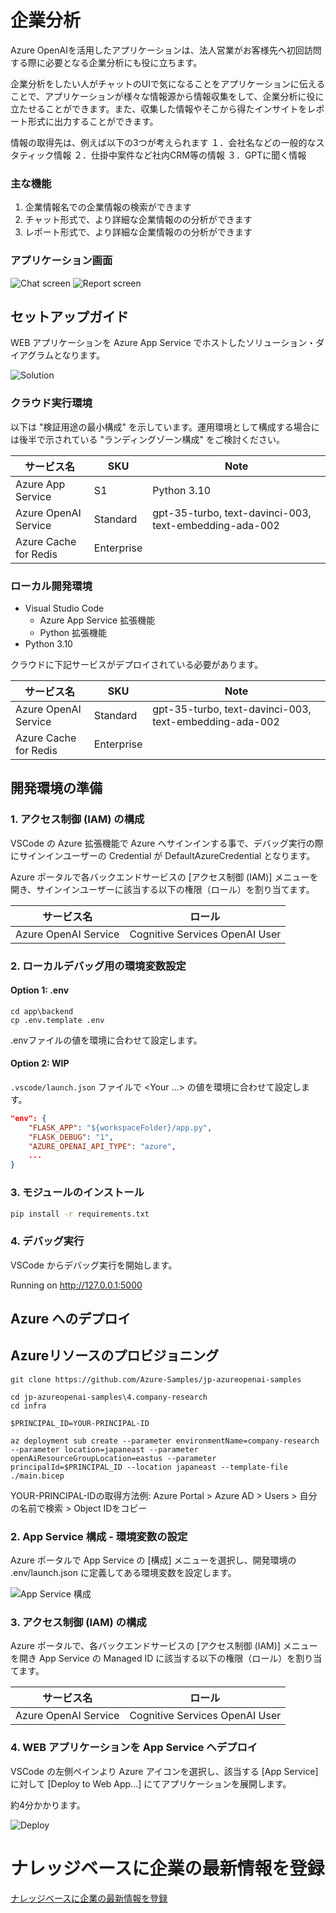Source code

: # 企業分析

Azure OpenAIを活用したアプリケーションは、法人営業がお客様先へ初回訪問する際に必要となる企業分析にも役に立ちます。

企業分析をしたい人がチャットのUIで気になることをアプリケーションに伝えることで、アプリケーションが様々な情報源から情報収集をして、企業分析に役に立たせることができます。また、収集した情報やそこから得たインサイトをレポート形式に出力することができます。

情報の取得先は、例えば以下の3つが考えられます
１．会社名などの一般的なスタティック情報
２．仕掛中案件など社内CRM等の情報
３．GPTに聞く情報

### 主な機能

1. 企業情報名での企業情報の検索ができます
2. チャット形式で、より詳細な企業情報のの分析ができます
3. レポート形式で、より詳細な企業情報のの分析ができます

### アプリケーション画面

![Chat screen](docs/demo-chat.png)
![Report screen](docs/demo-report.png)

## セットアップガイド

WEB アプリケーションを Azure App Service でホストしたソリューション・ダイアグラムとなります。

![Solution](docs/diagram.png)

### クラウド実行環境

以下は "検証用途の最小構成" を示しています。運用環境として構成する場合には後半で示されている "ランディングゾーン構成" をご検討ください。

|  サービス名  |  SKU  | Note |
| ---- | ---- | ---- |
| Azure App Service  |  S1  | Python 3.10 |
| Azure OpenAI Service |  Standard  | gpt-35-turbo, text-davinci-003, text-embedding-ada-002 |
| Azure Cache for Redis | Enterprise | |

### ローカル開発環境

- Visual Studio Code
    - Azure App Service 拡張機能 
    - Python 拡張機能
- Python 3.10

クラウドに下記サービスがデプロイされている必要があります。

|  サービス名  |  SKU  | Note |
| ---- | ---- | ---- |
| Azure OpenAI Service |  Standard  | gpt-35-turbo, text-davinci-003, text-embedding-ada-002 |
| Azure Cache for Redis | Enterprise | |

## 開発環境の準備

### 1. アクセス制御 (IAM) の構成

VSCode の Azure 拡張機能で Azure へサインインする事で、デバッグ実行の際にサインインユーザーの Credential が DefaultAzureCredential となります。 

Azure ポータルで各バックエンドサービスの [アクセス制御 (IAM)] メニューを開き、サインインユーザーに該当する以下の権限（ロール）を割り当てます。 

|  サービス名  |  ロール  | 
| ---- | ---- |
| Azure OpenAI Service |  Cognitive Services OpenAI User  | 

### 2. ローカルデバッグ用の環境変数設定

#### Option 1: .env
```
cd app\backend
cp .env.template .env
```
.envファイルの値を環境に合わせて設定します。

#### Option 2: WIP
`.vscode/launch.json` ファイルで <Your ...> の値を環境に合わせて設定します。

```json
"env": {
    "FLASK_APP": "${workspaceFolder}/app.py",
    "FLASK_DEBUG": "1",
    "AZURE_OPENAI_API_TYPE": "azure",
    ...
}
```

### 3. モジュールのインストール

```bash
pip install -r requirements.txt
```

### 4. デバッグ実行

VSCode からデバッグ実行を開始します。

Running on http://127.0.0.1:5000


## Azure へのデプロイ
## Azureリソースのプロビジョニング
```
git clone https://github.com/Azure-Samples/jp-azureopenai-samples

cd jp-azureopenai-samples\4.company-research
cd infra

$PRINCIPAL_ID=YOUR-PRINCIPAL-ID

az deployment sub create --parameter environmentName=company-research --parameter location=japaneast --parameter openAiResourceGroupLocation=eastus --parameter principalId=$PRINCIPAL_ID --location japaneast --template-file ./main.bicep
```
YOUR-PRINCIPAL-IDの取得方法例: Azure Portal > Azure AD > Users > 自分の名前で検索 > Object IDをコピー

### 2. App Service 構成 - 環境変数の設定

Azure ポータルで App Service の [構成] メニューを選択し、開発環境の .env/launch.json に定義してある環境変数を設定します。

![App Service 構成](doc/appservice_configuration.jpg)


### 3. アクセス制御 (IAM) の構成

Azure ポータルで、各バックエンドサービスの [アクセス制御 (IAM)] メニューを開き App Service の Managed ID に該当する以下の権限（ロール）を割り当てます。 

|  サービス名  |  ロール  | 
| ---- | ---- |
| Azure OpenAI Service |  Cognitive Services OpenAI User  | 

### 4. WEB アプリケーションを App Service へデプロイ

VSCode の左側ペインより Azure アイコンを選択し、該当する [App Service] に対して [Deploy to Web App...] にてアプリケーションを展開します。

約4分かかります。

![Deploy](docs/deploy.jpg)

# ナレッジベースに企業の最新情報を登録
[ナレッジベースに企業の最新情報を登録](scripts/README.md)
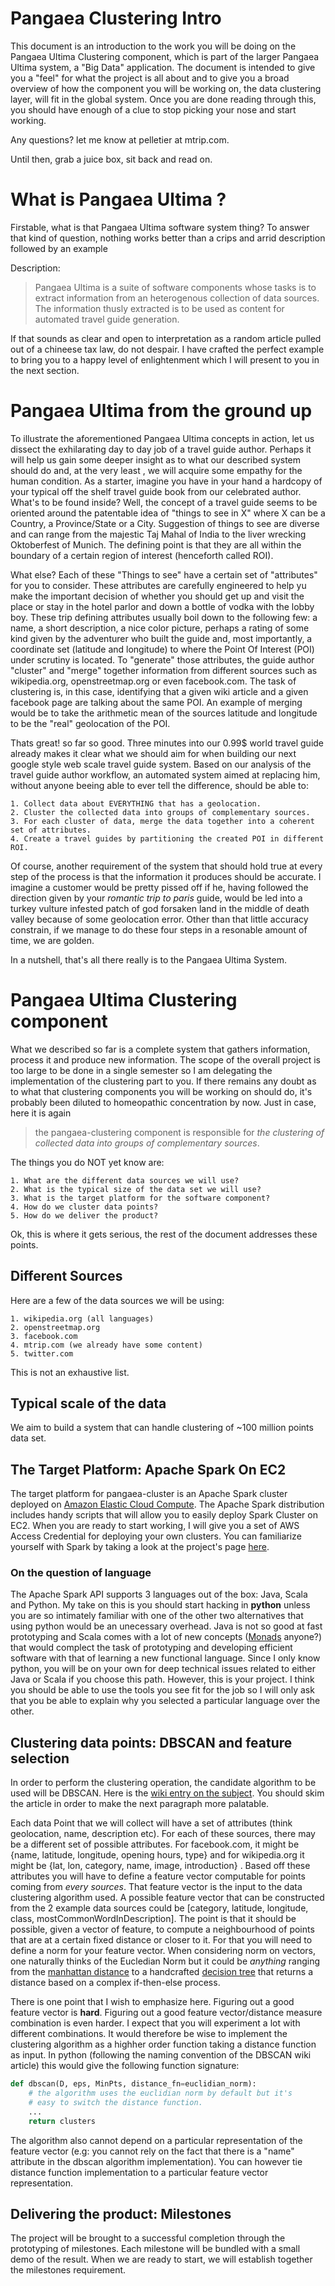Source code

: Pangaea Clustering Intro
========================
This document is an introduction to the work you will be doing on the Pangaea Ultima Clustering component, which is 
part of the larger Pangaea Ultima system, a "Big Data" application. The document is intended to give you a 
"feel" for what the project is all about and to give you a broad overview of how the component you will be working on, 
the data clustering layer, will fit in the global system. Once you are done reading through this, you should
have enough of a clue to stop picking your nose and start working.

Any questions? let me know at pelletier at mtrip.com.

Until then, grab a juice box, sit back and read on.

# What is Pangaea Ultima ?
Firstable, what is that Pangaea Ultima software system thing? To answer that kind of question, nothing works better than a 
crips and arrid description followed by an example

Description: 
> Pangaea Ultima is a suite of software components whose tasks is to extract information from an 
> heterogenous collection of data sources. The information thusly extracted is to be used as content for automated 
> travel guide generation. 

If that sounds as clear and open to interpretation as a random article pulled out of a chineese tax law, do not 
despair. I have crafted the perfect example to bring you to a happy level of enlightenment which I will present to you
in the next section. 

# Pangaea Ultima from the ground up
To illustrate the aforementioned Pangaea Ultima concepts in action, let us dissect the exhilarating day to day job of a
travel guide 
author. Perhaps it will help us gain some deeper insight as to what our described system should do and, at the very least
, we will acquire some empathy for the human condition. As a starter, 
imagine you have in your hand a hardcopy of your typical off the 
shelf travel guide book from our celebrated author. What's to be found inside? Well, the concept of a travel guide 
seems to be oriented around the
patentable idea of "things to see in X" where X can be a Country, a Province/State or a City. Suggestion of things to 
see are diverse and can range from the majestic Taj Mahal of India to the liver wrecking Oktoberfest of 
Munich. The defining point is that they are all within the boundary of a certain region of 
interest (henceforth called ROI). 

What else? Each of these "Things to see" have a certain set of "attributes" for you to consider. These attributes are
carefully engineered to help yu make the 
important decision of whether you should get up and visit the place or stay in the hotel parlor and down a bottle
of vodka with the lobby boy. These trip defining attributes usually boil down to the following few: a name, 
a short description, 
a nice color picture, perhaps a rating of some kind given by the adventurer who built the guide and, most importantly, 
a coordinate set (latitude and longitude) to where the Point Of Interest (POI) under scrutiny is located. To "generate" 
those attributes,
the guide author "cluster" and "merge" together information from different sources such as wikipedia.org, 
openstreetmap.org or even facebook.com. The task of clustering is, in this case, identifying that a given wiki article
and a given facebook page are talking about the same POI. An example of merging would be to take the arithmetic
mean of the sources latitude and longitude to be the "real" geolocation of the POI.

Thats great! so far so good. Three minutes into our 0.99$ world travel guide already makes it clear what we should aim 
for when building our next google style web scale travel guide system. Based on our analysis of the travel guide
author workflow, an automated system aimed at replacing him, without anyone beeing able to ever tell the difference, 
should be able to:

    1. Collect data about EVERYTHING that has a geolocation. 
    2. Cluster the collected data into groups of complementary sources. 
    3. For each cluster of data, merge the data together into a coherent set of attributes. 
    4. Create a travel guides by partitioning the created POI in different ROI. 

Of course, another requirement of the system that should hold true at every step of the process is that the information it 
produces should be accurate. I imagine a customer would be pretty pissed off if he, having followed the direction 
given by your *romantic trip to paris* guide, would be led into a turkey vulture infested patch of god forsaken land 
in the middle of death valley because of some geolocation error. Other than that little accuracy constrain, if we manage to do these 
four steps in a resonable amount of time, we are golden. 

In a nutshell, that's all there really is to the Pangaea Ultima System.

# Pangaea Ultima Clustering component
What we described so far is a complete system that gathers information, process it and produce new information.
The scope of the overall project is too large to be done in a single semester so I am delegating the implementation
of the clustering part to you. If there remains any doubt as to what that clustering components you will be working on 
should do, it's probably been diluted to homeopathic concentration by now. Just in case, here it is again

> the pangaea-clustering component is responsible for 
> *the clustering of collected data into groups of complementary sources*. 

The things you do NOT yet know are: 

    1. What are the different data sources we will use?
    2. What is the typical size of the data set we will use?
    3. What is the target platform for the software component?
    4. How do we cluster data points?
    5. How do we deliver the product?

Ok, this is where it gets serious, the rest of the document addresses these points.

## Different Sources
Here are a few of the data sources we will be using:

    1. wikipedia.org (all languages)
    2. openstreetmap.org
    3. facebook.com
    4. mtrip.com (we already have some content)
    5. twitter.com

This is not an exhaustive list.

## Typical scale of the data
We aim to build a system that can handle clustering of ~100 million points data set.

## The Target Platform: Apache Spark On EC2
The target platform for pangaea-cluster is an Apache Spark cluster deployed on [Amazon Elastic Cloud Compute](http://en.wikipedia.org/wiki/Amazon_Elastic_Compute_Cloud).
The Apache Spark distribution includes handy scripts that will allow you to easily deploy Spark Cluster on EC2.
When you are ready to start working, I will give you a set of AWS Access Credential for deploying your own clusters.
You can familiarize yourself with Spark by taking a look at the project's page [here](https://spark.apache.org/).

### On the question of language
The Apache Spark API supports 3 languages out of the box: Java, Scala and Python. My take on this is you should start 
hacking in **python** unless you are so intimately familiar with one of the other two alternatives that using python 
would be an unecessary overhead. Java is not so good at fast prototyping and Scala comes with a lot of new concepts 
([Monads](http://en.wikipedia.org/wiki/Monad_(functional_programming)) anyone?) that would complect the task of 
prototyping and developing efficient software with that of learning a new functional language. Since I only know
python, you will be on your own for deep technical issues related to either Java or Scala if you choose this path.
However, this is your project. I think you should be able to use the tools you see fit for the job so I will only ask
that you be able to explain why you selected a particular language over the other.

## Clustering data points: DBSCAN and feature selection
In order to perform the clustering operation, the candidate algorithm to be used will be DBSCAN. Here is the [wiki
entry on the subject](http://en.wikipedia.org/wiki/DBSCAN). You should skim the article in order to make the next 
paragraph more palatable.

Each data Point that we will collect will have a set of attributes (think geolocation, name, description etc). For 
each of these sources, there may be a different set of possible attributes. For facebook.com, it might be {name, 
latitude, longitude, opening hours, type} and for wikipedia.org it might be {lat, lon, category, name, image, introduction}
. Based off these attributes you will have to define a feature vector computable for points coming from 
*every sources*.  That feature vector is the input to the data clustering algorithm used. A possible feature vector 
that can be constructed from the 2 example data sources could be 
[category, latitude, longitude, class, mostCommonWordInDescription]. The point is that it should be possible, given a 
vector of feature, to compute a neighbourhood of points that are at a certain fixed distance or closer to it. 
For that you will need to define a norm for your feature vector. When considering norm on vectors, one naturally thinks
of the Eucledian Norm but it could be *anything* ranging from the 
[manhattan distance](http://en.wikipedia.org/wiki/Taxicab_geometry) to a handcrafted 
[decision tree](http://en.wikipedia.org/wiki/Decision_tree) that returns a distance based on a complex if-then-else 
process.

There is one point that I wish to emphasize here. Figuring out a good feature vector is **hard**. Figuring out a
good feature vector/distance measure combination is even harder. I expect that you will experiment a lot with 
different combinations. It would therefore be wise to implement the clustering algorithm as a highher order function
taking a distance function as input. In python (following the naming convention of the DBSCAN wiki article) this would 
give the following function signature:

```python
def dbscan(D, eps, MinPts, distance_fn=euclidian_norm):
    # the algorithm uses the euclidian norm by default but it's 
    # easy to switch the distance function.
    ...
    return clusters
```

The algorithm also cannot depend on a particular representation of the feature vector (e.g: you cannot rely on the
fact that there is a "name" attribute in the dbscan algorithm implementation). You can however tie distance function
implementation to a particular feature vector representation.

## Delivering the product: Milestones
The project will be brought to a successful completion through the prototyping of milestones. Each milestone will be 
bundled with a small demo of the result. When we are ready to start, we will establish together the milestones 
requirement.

What is needed: Keep only the lines of the listing that contain the word "author", and copy them.

Answer box:
author. Perhaps it will help us gain some deeper insight as to what our described system should do and, at the very least
shelf travel guide book from our celebrated author. What's to be found inside? Well, the concept of a travel guide 
the guide author "cluster" and "merge" together information from different sources such as wikipedia.org, 
author workflow, an automated system aimed at replacing him, without anyone beeing able to ever tell the difference, 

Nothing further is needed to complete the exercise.